The recent stock slump was just the start of a correction, according to JPMorgan.
Investors are too complacent with some risks, and inflation and geopolitics could hurt the market.
The market has seen a sharp drop since hitting all-time highs at the end of March.
Stocks staged a rebound on Monday after six consecutive days of declines, but JPMorgan says the correction that’s taken place since record highs in late March was just the start.
The bank’s Marko Kolanovic writes that there’s a “problematic backdrop” that may further elevate risks in the equity market, along with other macro headwinds including mounting Treasury yields, a robust US dollar, and heightened oil prices.

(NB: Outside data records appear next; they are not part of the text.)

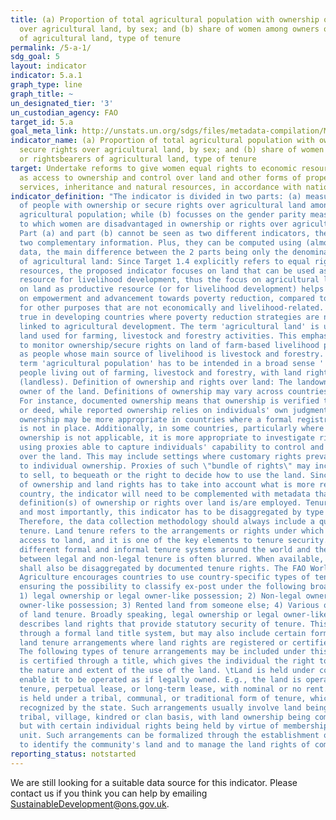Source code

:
 ```yaml
---
title: (a) Proportion of total agricultural population with ownership or secure rights
  over agricultural land, by sex; and (b) share of women among owners or rightsbearers
  of agricultural land, type of tenure
permalink: /5-a-1/
sdg_goal: 5
layout: indicator
indicator: 5.a.1
graph_type: line
graph_title: ~
un_designated_tier: '3'
un_custodian_agency: FAO
target_id: 5.a
goal_meta_link: http://unstats.un.org/sdgs/files/metadata-compilation/Metadata-Goal-5.pdf
indicator_name: (a) Proportion of total agricultural population with ownership or
  secure rights over agricultural land, by sex; and (b) share of women among owners
  or rightsbearers of agricultural land, type of tenure
target: Undertake reforms to give women equal rights to economic resources, as well
  as access to ownership and control over land and other forms of property, financial
  services, inheritance and natural resources, in accordance with national laws.
indicator_definition: "The indicator is divided in two parts: (a) measures the incidence
  of people with ownership or secure rights over agricultural land among the total
  agricultural population; while (b) focusses on the gender parity measuring the extent
  to which women are disadvantaged in ownership or rights over agricultural land.
  Part (a) and part (b) cannot be seen as two different indicators, they rather provide
  two complementary information. Plus, they can be computed using (almost) the same
  data, the main difference between the 2 parts being only the denominator.  Definition
  of agricultural land: Since Target 1.4 explicitly refers to equal rights on economic
  resources, the proposed indicator focuses on land that can be used as a productive
  resource for livelihood development, thus the focus on agricultural land. The focus
  on land as productive resource (or for livelihood development) helps deriving indication
  on empowerment and advancement towards poverty reduction, compared to lands used
  for other purposes that are not economically and livelihood-related. This is particularly
  true in developing countries where poverty reduction strategies are necessarily
  linked to agricultural development. The term 'agricultural land' is used to indicate
  land used for farming, livestock and forestry activities. This emphasizes the importance
  to monitor ownership/secure rights on land of farm-based livelihood people as well
  as people whose main source of livelihood is livestock and forestry. Similarly the
  term 'agricultural population' has to be intended in a broad sense ' i.e. including
  people living out of farming, livestock and forestry, with land rights or without
  (landless). Definition of ownership and rights over land: The landowner is the legal
  owner of the land. Definitions of ownership may vary across countries and surveys.
  For instance, documented ownership means that ownership is verified through title
  or deed, while reported ownership relies on individuals' own judgment. Reported
  ownership may be more appropriate in countries where a formal registration system
  is not in place. Additionally, in some countries, particularly where land private
  ownership is not applicable, it is more appropriate to investigate rights over land
  using proxies able to capture individuals' capability to control and take decisions
  over the land. This may include settings where customary rights prevail as opposed
  to individual ownership. Proxies of such \"bundle of rights\" may include the right
  to sell, to bequeath or the right to decide how to use the land. Since the definition
  of ownership and land rights has to take into account what is more relevant in the
  country, the indicator will need to be complemented with metadata that specify what
  definition(s) of ownership or rights over land is/are employed. Tenure Type Finally
  and most importantly, this indicator has to be disaggregated by type of tenure.
  Therefore, the data collection methodology should always include a question on land
  tenure. Land tenure refers to the arrangements or rights under which people have
  access to land, and it is one of the key elements to tenure security.5 There are
  different formal and informal tenure systems around the world and the distinction
  between legal and non-legal tenure is often blurred. When available, the indicator
  shall also be disaggregated by documented tenure rights. The FAO World Census of
  Agriculture encourages countries to use country-specific types of tenure whilst
  ensuring the possibility to classify ex-post under the following broad categories:
  1) legal ownership or legal owner-like possession; 2) Non-legal ownership or non-legal
  owner-like possession; 3) Rented land from someone else; 4) Various other types
  of land tenure. Broadly speaking, legal ownership or legal owner-like possession
  describes land rights that provide statutory security of tenure. This may be done
  through a formal land title system, but may also include certain forms of customary
  land tenure arrangements where land rights are registered or certified in some way.
  The following types of tenure arrangements may be included under this heading: \tOwnership
  is certified through a title, which gives the individual the right to determine
  the nature and extent of the use of the land. \tLand is held under conditions that
  enable it to be operated as if legally owned. E.g., the land is operated under hereditary
  tenure, perpetual lease, or long-term lease, with nominal or no rent. \tThe land
  is held under a tribal, communal, or traditional form of tenure, which is legally
  recognized by the state. Such arrangements usually involve land being held on a
  tribal, village, kindred or clan basis, with land ownership being communal in character
  but with certain individual rights being held by virtue of membership in the social
  unit. Such arrangements can be formalized through the establishment of legal procedures
  to identify the community's land and to manage the land rights of community members."
reporting_status: notstarted
---
```


We are still looking for a suitable data source for this indicator. Please contact us if you think you can help by emailing <a href="mailto:SustainableDevelopment@ons.gov.uk">SustainableDevelopment@ons.gov.uk</a>.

Major US stock indexes have been riding the tech wave fueled by AI since 2024 kicked off, but Kolanovic sees such high market concentration as typical “red flags” that raise the risk of a reversal.
“We remain concerned about continued complacency in equity valuations, inflation staying too hot, further Fed repricing, rates moving higher for the ‘wrong reasons’, and a profit outlook where the implied acceleration this year might end up too optimistic,” Kolanovic wrote on Monday.

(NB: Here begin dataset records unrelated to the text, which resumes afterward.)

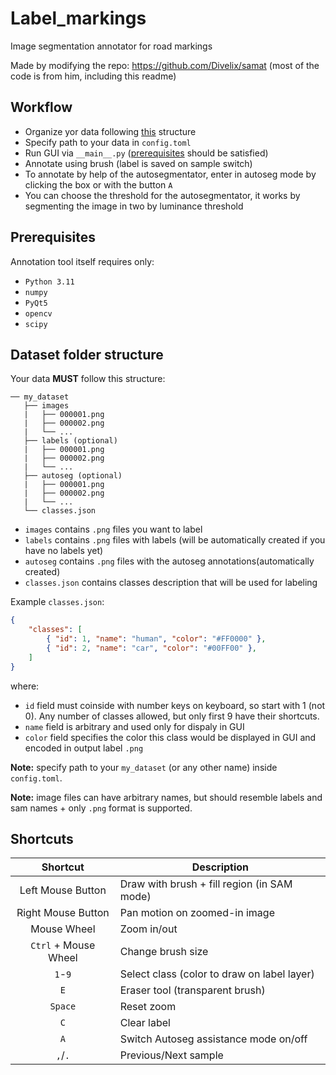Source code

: # Label_markings
Image segmentation annotator for road markings

Made by modifying the repo: https://github.com/Divelix/samat (most of the code is from him, including this readme)

## Workflow
- Organize yor data following [this](#dataset-folder-structure) structure
- Specify path to your data in `config.toml`
- Run GUI via `__main__.py` ([prerequisites](#prerequisites) should be satisfied)
- Annotate using brush (label is saved on sample switch)
- To annotate by help of the autosegmentator, enter in autoseg mode by clicking the box or with the button `A`
- You can choose the threshold for the autosegmentator, it works by segmenting the image in two by luminance threshold

## Prerequisites
Annotation tool itself requires only:
- `Python 3.11`
- `numpy`
- `PyQt5` 
- `opencv`
- `scipy`

## Dataset folder structure
Your data **MUST** follow this structure:
```
── my_dataset
   ├── images
   |   ├── 000001.png
   |   ├── 000002.png
   |   └── ...
   ├── labels (optional)
   |   ├── 000001.png
   |   ├── 000002.png
   |   └── ...
   ├── autoseg (optional)
   |   ├── 000001.png
   |   ├── 000002.png
   |   └── ...
   └── classes.json
```
- `images` contains `.png` files you want to label
- `labels` contains `.png` files with labels (will be automatically created if you have no labels yet)
- `autoseg` contains `.png` files with the autoseg annotations(automatically created)
- `classes.json` contains classes description that will be used for labeling

Example `classes.json`:
```json
{
    "classes": [
        { "id": 1, "name": "human", "color": "#FF0000" },
        { "id": 2, "name": "car", "color": "#00FF00" },
    ]
}
```
where:
- `id` field must coinside with number keys on keyboard, so start with 1 (not 0). Any number of classes allowed, but only first 9 have their shortcuts.
- `name` field is arbitrary and used only for dispaly in GUI
- `color` field specifies the color this class would be displayed in GUI and encoded in output label `.png`

**Note:** specify path to your `my_dataset` (or any other name) inside `config.toml`.

**Note:** image files can have arbitrary names, but should resemble labels and sam names + only `.png` format is supported.

## Shortcuts

|                Shortcut               | Description                                          |
| :------------------------------------:| ---------------------------------------------------- |
|           Left Mouse Button           | Draw with brush + fill region (in SAM mode)          |
|           Right Mouse Button          | Pan motion on zoomed-in image                        |
|              Mouse Wheel              | Zoom in/out                                          |
|          `Ctrl` + Mouse Wheel         | Change brush size                                    |
|                `1`-`9`                | Select class (color to draw on label layer)          |
|                  `E`                  | Eraser tool (transparent brush)                      |
|                `Space`                | Reset zoom                                           |
|                  `C`                  | Clear label                                          |
|                  `A`                  | Switch Autoseg assistance mode on/off                    |
|               `,`/`.`                 | Previous/Next sample                                 |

He pointed out that investors scrambled to dial down risk amid rising inflation fears and worsening geopolitical risks, which added to the slump in recent weeks.
The hotter-than-expected CPI print of 3.5% year-over-year in March signals that recent inflation surprises in the US aren’t just noise. Coupled with a robust labor market and a three-month US payroll pace of 276,000, it’s a clear indicator of economic trends to watch, according to Kolanovic.

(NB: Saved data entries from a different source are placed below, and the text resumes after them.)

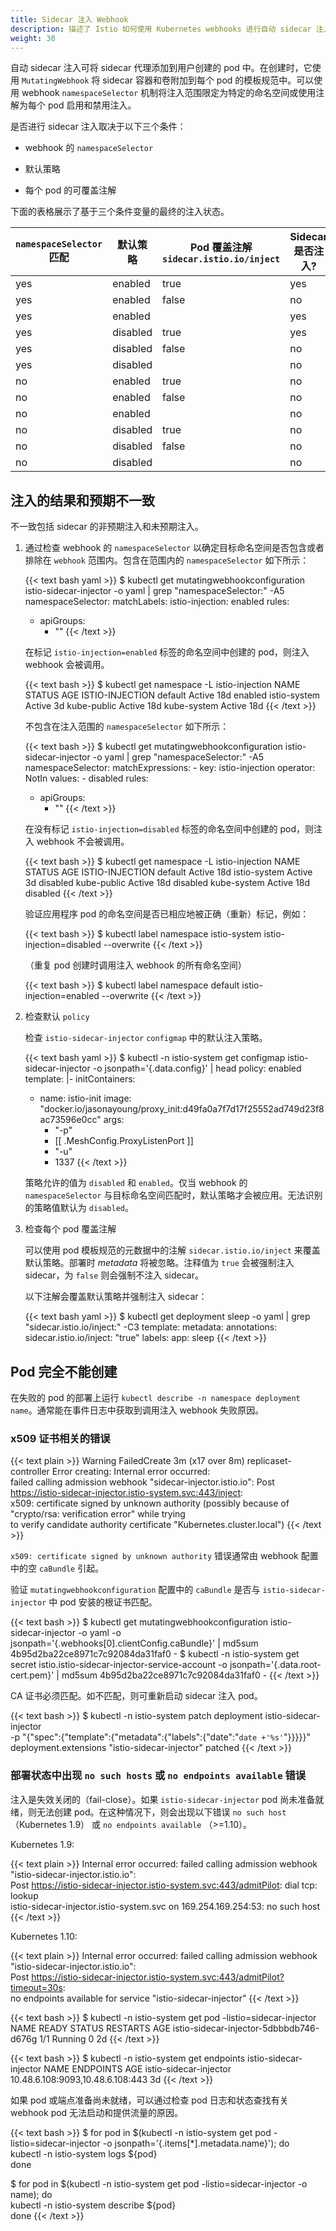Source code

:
 ```yaml
---
title: Sidecar 注入 Webhook
description: 描述了 Istio 如何使用 Kubernetes webhooks 进行自动 sidecar 注入。
weight: 30
---
```


自动 sidecar 注入可将 sidecar 代理添加到用户创建的 pod 中。在创建时，它使用 `MutatingWebhook` 将 sidecar 容器和卷附加到每个 pod 的模板规范中。可以使用 webhook `namespaceSelector` 机制将注入范围限定为特定的命名空间或使用注解为每个 pod 启用和禁用注入。

是否进行 sidecar 注入取决于以下三个条件：

* webhook 的 `namespaceSelector`

* 默认策略

* 每个 pod 的可覆盖注解

下面的表格展示了基于三个条件变量的最终的注入状态。

| `namespaceSelector` 匹配 | 默认策略 | Pod 覆盖注解`sidecar.istio.io/inject` | Sidecar 是否注入? |
|---------------------------|------------------|---------------------------------------------------|-----------|
| yes                       | enabled          | true                                              | yes       |
| yes                       | enabled          | false                                             | no        |
| yes                       | enabled          |                                                   | yes       |
| yes                       | disabled         | true                                              | yes       |
| yes                       | disabled         | false                                             | no        |
| yes                       | disabled         |                                                   | no        |
| no                        | enabled          | true                                              | no        |
| no                        | enabled          | false                                             | no        |
| no                        | enabled          |                                                   | no        |
| no                        | disabled         | true                                              | no        |
| no                        | disabled         | false                                             | no        |
| no                        | disabled         |                                                   | no        |

## 注入的结果和预期不一致

不一致包括 sidecar 的非预期注入和未预期注入。

1. 通过检查 webhook 的 `namespaceSelector` 以确定目标命名空间是否包含或者排除在 `webhook` 范围内。包含在范围内的 `namespaceSelector` 如下所示：

    {{< text bash yaml >}}
    $ kubectl get mutatingwebhookconfiguration istio-sidecar-injector -o yaml | grep "namespaceSelector:" -A5
      namespaceSelector:
        matchLabels:
          istio-injection: enabled
      rules:
      - apiGroups:
        - ""
    {{< /text >}}

   在标记 `istio-injection=enabled` 标签的命名空间中创建的 pod，则注入 webhook 会被调用。

    {{< text bash >}}
    $ kubectl get namespace -L istio-injection
    NAME           STATUS    AGE       ISTIO-INJECTION
    default        Active    18d       enabled
    istio-system   Active    3d
    kube-public    Active    18d
    kube-system    Active    18d
    {{< /text >}}

    不包含在注入范围的 `namespaceSelector` 如下所示：

    {{< text bash >}}
    $ kubectl get mutatingwebhookconfiguration istio-sidecar-injector -o yaml | grep "namespaceSelector:" -A5
      namespaceSelector:
        matchExpressions:
        - key: istio-injection
          operator: NotIn
          values:
          - disabled
      rules:
      - apiGroups:
        - ""
    {{< /text >}}

   在没有标记 `istio-injection=disabled` 标签的命名空间中创建的 pod，则注入 webhook 不会被调用。

    {{< text bash >}}
    $ kubectl get namespace -L istio-injection
    NAME           STATUS    AGE       ISTIO-INJECTION
    default        Active    18d
    istio-system   Active    3d        disabled
    kube-public    Active    18d       disabled
    kube-system    Active    18d       disabled
    {{< /text >}}

   验证应用程序 pod 的命名空间是否已相应地被正确（重新）标记，例如：

    {{< text bash >}}
    $ kubectl label namespace istio-system istio-injection=disabled --overwrite
    {{< /text >}}

   （重复 pod 创建时调用注入 webhook 的所有命名空间）

    {{< text bash >}}
    $ kubectl label namespace default istio-injection=enabled --overwrite
    {{< /text >}}

1. 检查默认 `policy`

    检查 `istio-sidecar-injector` `configmap` 中的默认注入策略。

    {{< text bash yaml >}}
    $ kubectl -n istio-system get configmap istio-sidecar-injector -o jsonpath='{.data.config}' | head
    policy: enabled
    template: |-
      initContainers:
      - name: istio-init
        image: "docker.io/jasonayoung/proxy_init:d49fa0a7f7d17f25552ad749d23f8ac73596e0cc"
        args:
        - "-p"
        - [[ .MeshConfig.ProxyListenPort ]]
        - "-u"
        - 1337
    {{< /text >}}

    策略允许的值为 `disabled` 和 `enabled`。仅当 webhook 的 `namespaceSelector` 与目标命名空间匹配时，默认策略才会被应用。无法识别的策略值默认为 `disabled`。

1. 检查每个 pod 覆盖注解

    可以使用 pod 模板规范的元数据中的注解 `sidecar.istio.io/inject` 来覆盖默认策略。部署时 *metadata* 将被忽略。注释值为 `true` 会被强制注入 sidecar，为 `false` 则会强制不注入 sidecar。

    以下注解会覆盖默认策略并强制注入 sidecar：

    {{< text bash yaml >}}
    $ kubectl get deployment sleep -o yaml | grep "sidecar.istio.io/inject:" -C3
    template:
      metadata:
        annotations:
          sidecar.istio.io/inject: "true"
        labels:
          app: sleep
    {{< /text >}}

## Pod 完全不能创建

在失败的 pod 的部署上运行 `kubectl describe -n namespace deployment name`。通常能在事件日志中获取到调用注入 webhook 失败原因。

### x509 证书相关的错误

{{< text plain >}}
Warning  FailedCreate  3m (x17 over 8m)  replicaset-controller  Error creating: Internal error occurred: \
    failed calling admission webhook "sidecar-injector.istio.io": Post https://istio-sidecar-injector.istio-system.svc:443/inject: \
    x509: certificate signed by unknown authority (possibly because of "crypto/rsa: verification error" while trying \
    to verify candidate authority certificate "Kubernetes.cluster.local")
{{< /text >}}

`x509: certificate signed by unknown authority` 错误通常由 webhook 配置中的空 `caBundle` 引起。

验证 `mutatingwebhookconfiguration` 配置中的 `caBundle` 是否与 `istio-sidecar-injector` 中 pod 安装的根证书匹配。

{{< text bash >}}
$ kubectl get mutatingwebhookconfiguration istio-sidecar-injector -o yaml -o jsonpath='{.webhooks[0].clientConfig.caBundle}' | md5sum
4b95d2ba22ce8971c7c92084da31faf0  -
$ kubectl -n istio-system get secret istio.istio-sidecar-injector-service-account -o jsonpath='{.data.root-cert\.pem}' | md5sum
4b95d2ba22ce8971c7c92084da31faf0  -
{{< /text >}}

CA 证书必须匹配。如不匹配，则可重新启动 sidecar 注入 pod。

{{< text bash >}}
$ kubectl -n istio-system patch deployment istio-sidecar-injector \
    -p "{\"spec\":{\"template\":{\"metadata\":{\"labels\":{\"date\":\"`date +'%s'`\"}}}}}"
deployment.extensions "istio-sidecar-injector" patched
{{< /text >}}

### 部署状态中出现 `no such hosts` 或 `no endpoints available` 错误

注入是失效关闭的（fail-close）。如果 `istio-sidecar-injector` pod 尚未准备就绪，则无法创建 pod。在这种情况下，则会出现以下错误 `no such host` （Kubernetes 1.9） 或 `no endpoints available` （>=1.10）。

Kubernetes 1.9:

{{< text plain >}}
Internal error occurred: failed calling admission webhook "istio-sidecar-injector.istio.io": \
    Post https://istio-sidecar-injector.istio-system.svc:443/admitPilot: dial tcp: lookup \
    istio-sidecar-injector.istio-system.svc on 169.254.169.254:53: no such host
{{< /text >}}

Kubernetes 1.10:

{{< text plain >}}
Internal error occurred: failed calling admission webhook "istio-sidecar-injector.istio.io": \
    Post https://istio-sidecar-injector.istio-system.svc:443/admitPilot?timeout=30s: \
    no endpoints available for service "istio-sidecar-injector"
{{< /text >}}

{{< text bash >}}
$  kubectl -n istio-system get pod -listio=sidecar-injector
NAME                            READY     STATUS    RESTARTS   AGE
istio-sidecar-injector-5dbbbdb746-d676g   1/1       Running   0          2d
{{< /text >}}

{{< text bash >}}
$ kubectl -n istio-system get endpoints istio-sidecar-injector
NAME           ENDPOINTS                          AGE
istio-sidecar-injector   10.48.6.108:9093,10.48.6.108:443   3d
{{< /text >}}

如果 pod 或端点准备尚未就绪，可以通过检查 pod 日志和状态查找有关 webhook pod 无法启动和提供流量的原因。

{{< text bash >}}
$ for pod in $(kubectl -n istio-system get pod -listio=sidecar-injector -o jsonpath='{.items[*].metadata.name}'); do \
    kubectl -n istio-system logs ${pod} \
done

$ for pod in $(kubectl -n istio-system get pod -listio=sidecar-injector -o name); do \
    kubectl -n istio-system describe ${pod} \
done
{{< /text >}}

On the geopolitical front, even though Iran’s strikes on Israel didn’t lead to a more severe escalation of conflict, analysts note, “previous red lines have been crossed, which by itself represents an escalation.”
“These two problems, i.e. inflation stubbornness and geopolitical tensions, are unlikely to go away anytime soon and thus in our mind they are set to put additional pressure on investors to de-risk,” the note said.
Since January, the two-year Treasury yield has surged from 4.2% to 4.9%, matching levels seen last August. Kolanovic warns that if two-year yields stabilize around 5%, prepare for a replay of last summer’s turmoil, when the market sold off from August through October.